Give the number of lines below that contain "bagagelijst", with no other output.

=======

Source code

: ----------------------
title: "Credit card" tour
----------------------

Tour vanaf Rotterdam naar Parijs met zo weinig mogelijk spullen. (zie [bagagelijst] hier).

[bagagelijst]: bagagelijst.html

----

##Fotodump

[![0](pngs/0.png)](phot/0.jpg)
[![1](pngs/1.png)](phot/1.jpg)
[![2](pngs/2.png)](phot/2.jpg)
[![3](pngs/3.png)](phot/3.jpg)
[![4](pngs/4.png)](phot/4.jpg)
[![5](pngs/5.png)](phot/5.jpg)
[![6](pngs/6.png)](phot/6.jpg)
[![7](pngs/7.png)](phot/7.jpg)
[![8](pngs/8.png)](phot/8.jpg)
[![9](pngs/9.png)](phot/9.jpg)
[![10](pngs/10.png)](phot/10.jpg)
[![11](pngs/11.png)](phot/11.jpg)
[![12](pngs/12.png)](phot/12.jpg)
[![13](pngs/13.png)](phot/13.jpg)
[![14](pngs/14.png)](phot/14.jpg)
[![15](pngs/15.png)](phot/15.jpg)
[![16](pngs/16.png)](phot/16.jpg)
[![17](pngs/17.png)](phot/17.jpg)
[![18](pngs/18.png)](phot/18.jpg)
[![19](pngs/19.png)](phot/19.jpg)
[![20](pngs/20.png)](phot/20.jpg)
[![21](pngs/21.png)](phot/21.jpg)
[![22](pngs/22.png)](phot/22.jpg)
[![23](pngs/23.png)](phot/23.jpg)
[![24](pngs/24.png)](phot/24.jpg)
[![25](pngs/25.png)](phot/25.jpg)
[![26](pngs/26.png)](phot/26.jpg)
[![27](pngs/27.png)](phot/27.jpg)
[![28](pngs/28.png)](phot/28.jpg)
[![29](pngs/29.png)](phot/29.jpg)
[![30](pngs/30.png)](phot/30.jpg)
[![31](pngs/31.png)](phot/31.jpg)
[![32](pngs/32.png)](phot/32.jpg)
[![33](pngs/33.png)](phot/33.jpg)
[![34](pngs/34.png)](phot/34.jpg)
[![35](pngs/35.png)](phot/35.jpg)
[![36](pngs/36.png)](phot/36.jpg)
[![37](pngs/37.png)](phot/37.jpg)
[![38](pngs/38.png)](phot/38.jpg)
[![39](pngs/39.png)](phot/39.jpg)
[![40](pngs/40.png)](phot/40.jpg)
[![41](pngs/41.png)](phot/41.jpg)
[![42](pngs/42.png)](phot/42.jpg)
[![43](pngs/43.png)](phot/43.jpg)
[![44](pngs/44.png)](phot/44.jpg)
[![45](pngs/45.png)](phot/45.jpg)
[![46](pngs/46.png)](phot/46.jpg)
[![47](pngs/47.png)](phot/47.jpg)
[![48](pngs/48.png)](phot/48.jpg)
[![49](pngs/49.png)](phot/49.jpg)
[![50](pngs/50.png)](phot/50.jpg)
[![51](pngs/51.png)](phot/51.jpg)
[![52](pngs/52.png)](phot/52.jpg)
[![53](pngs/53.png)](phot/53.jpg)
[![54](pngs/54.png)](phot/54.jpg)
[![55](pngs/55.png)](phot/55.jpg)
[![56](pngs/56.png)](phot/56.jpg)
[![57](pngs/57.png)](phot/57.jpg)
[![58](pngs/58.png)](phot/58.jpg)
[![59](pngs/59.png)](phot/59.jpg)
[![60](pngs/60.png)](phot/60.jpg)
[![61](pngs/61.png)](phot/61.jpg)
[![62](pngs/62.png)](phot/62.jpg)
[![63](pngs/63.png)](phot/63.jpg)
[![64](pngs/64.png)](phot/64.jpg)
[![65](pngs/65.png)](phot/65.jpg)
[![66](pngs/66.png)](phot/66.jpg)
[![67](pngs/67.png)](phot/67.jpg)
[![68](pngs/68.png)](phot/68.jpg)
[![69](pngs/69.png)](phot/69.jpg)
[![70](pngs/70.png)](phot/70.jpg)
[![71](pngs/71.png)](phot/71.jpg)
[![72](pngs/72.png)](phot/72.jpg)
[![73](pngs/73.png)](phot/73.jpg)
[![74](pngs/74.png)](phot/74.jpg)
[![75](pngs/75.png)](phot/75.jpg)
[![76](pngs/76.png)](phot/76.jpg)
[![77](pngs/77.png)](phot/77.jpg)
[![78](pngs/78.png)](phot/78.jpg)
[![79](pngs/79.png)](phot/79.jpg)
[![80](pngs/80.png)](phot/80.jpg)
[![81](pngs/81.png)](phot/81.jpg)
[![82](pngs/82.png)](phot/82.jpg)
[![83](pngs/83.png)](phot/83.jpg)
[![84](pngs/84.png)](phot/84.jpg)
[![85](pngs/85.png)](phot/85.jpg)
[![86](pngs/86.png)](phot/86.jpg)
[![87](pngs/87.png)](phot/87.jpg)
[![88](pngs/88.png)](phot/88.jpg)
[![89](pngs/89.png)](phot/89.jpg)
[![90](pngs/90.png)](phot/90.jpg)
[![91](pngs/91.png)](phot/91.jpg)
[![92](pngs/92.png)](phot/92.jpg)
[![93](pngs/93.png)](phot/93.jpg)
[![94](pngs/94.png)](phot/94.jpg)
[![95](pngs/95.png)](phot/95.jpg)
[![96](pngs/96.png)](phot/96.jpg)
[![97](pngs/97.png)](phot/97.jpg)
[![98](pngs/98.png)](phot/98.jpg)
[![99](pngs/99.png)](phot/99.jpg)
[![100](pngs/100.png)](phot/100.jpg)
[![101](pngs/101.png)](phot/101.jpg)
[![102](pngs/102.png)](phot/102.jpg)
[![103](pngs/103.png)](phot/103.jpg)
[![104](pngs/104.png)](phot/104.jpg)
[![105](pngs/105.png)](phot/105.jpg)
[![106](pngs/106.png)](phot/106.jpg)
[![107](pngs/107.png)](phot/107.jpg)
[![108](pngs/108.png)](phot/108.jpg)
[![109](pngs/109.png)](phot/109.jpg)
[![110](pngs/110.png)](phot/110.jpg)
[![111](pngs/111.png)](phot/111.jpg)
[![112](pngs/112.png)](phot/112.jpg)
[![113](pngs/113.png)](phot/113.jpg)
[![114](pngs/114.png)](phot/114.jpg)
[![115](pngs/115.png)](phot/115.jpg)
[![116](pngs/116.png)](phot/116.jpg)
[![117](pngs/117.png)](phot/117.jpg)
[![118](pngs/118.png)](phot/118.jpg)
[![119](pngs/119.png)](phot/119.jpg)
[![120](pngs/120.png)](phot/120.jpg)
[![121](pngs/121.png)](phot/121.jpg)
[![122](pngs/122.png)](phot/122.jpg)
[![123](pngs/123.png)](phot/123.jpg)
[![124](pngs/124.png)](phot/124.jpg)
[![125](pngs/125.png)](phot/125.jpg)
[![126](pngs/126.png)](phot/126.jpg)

=======

Answer space
2